_TASK TO COMPLETE:_ In the entries below, locate the line with "- https://shopping.naver.com/home", then give again that line and all lines after it, exactly, with pictures omitted.

(Saved data entries)
______
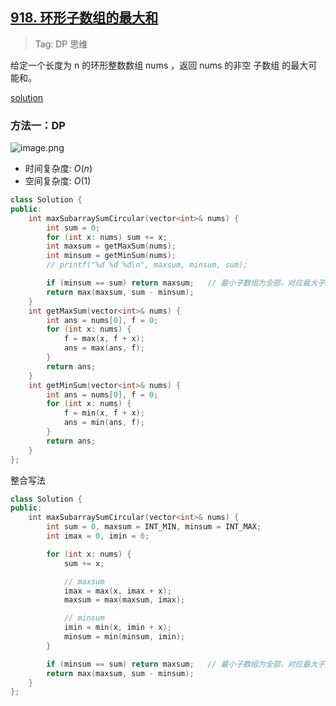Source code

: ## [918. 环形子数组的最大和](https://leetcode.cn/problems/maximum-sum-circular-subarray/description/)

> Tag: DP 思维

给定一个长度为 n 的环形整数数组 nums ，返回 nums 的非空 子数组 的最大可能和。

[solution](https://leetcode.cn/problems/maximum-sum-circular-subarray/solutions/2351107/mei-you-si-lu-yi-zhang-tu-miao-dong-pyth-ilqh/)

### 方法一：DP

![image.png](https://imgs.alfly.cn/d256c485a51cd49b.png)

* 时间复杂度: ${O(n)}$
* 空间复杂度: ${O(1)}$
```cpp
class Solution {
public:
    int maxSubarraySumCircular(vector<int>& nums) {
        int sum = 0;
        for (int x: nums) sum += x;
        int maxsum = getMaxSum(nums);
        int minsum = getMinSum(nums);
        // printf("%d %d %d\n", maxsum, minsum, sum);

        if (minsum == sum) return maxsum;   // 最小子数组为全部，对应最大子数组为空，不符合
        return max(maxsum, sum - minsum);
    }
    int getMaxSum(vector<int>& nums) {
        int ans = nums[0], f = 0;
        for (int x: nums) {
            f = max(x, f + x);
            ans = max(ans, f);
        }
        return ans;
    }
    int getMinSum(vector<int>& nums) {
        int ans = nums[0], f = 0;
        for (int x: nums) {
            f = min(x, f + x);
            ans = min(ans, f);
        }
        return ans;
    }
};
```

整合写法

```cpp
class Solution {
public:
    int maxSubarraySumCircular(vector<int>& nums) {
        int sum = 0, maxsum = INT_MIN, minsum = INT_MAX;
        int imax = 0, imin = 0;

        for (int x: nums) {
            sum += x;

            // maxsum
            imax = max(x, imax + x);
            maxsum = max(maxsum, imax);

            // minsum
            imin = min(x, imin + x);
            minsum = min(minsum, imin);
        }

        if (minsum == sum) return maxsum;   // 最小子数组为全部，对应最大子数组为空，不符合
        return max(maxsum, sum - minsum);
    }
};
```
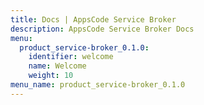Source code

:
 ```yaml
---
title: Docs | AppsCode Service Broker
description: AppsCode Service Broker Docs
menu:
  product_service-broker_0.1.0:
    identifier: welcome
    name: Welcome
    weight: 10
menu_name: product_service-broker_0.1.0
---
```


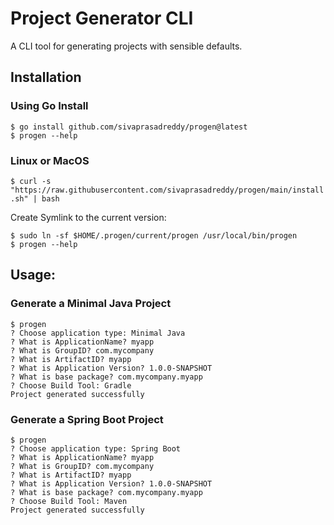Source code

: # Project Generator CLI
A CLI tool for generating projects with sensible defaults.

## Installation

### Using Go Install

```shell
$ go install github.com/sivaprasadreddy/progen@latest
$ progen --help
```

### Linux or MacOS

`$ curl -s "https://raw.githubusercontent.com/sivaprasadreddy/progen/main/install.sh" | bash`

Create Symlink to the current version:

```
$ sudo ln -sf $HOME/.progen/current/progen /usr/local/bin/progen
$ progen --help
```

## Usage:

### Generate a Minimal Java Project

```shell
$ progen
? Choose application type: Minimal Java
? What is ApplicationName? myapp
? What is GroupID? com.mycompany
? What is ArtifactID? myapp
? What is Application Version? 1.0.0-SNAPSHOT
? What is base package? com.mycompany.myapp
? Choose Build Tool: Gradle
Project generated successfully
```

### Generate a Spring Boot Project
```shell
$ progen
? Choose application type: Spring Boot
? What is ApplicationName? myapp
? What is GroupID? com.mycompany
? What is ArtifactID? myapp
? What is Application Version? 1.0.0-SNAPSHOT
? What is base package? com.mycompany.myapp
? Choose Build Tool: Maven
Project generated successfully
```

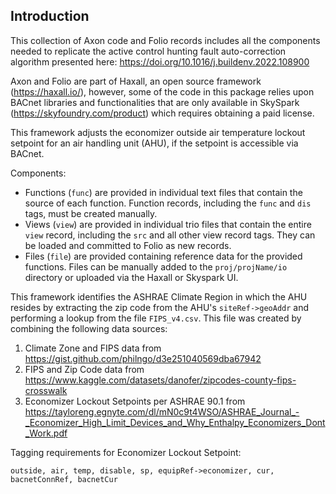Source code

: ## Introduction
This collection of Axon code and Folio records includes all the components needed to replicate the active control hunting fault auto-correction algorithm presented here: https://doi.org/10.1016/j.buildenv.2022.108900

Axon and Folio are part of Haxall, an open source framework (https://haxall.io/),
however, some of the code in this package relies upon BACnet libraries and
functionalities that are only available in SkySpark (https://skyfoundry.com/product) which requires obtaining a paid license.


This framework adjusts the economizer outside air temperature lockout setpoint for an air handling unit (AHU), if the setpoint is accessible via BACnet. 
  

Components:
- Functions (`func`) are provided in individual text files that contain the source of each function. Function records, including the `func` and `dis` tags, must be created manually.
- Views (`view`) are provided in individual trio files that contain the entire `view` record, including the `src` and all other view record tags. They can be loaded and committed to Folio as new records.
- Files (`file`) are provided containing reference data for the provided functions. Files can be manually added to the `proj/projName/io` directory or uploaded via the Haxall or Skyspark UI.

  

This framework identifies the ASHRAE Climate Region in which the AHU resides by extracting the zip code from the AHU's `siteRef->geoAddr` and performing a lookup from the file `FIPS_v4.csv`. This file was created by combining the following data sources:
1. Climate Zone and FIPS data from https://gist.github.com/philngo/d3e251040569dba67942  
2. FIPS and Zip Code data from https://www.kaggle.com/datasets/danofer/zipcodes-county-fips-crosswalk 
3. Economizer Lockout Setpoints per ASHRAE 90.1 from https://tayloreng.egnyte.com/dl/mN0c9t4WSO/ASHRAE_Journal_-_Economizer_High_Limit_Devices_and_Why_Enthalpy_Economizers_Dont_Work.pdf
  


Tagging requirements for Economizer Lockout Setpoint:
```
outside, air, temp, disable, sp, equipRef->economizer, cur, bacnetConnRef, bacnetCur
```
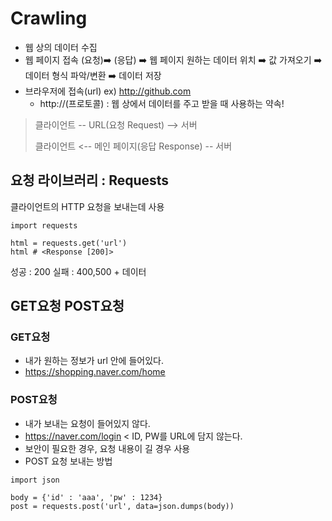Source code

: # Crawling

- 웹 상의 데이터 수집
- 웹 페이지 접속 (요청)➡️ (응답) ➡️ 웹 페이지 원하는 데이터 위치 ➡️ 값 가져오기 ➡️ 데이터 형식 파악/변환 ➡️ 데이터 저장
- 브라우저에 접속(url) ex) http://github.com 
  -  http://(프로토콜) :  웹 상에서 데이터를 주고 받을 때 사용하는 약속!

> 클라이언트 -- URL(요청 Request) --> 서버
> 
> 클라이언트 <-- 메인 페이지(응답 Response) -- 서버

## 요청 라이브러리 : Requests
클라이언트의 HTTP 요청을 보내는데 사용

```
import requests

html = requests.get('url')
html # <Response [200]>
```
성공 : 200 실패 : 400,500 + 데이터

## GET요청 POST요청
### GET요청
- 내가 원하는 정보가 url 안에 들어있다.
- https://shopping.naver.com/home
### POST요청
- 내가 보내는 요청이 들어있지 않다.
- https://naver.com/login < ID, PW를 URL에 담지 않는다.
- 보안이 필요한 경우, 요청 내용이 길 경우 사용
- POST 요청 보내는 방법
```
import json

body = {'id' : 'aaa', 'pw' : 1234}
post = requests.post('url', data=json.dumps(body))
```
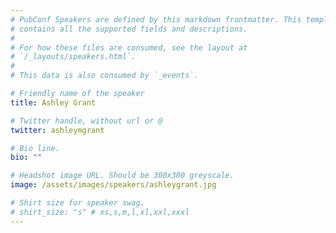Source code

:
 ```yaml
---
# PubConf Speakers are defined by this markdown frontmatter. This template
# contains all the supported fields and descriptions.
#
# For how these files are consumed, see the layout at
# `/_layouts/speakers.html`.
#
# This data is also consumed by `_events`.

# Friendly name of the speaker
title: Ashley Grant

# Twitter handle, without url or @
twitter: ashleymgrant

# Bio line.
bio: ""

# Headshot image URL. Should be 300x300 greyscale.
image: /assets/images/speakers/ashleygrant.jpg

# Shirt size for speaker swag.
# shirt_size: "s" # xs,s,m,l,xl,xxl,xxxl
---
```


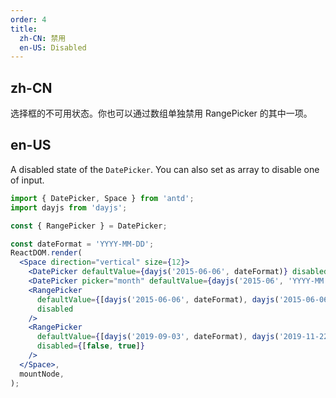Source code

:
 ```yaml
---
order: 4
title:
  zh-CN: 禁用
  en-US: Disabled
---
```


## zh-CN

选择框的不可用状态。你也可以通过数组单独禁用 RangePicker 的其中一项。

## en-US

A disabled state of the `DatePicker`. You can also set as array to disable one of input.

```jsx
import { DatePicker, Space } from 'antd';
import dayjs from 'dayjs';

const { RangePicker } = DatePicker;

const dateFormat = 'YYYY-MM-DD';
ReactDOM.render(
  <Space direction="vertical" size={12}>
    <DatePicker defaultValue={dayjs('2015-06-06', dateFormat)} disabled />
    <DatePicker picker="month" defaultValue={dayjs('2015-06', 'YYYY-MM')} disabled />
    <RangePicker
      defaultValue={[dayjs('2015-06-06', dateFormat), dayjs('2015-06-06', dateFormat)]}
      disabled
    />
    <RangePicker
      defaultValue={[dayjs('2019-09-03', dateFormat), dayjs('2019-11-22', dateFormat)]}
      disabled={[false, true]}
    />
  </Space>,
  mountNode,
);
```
______
_SOLUTION:_
- https://shopping.naver.com/home
### POST요청
- 내가 보내는 요청이 들어있지 않다.
- https://naver.com/login < ID, PW를 URL에 담지 않는다.
- 보안이 필요한 경우, 요청 내용이 길 경우 사용
- POST 요청 보내는 방법
```
import json

body = {'id' : 'aaa', 'pw' : 1234}
post = requests.post('url', data=json.dumps(body))
```
Source code

:
 ```yaml
---
# PubConf Speakers are defined by this markdown frontmatter. This template
# contains all the supported fields and descriptions.
#
# For how these files are consumed, see the layout at
# `/_layouts/speakers.html`.
#
# This data is also consumed by `_events`.

# Friendly name of the speaker
title: Ashley Grant

# Twitter handle, without url or @
twitter: ashleymgrant

# Bio line.
bio: ""

# Headshot image URL. Should be 300x300 greyscale.
image: /assets/images/speakers/ashleygrant.jpg

# Shirt size for speaker swag.
# shirt_size: "s" # xs,s,m,l,xl,xxl,xxxl
---
```


Source code

:
 ```yaml
---
order: 4
title:
  zh-CN: 禁用
  en-US: Disabled
---
```


## zh-CN

选择框的不可用状态。你也可以通过数组单独禁用 RangePicker 的其中一项。

## en-US

A disabled state of the `DatePicker`. You can also set as array to disable one of input.

```jsx
import { DatePicker, Space } from 'antd';
import dayjs from 'dayjs';

const { RangePicker } = DatePicker;

const dateFormat = 'YYYY-MM-DD';
ReactDOM.render(
  <Space direction="vertical" size={12}>
    <DatePicker defaultValue={dayjs('2015-06-06', dateFormat)} disabled />
    <DatePicker picker="month" defaultValue={dayjs('2015-06', 'YYYY-MM')} disabled />
    <RangePicker
      defaultValue={[dayjs('2015-06-06', dateFormat), dayjs('2015-06-06', dateFormat)]}
      disabled
    />
    <RangePicker
      defaultValue={[dayjs('2019-09-03', dateFormat), dayjs('2019-11-22', dateFormat)]}
      disabled={[false, true]}
    />
  </Space>,
  mountNode,
);
```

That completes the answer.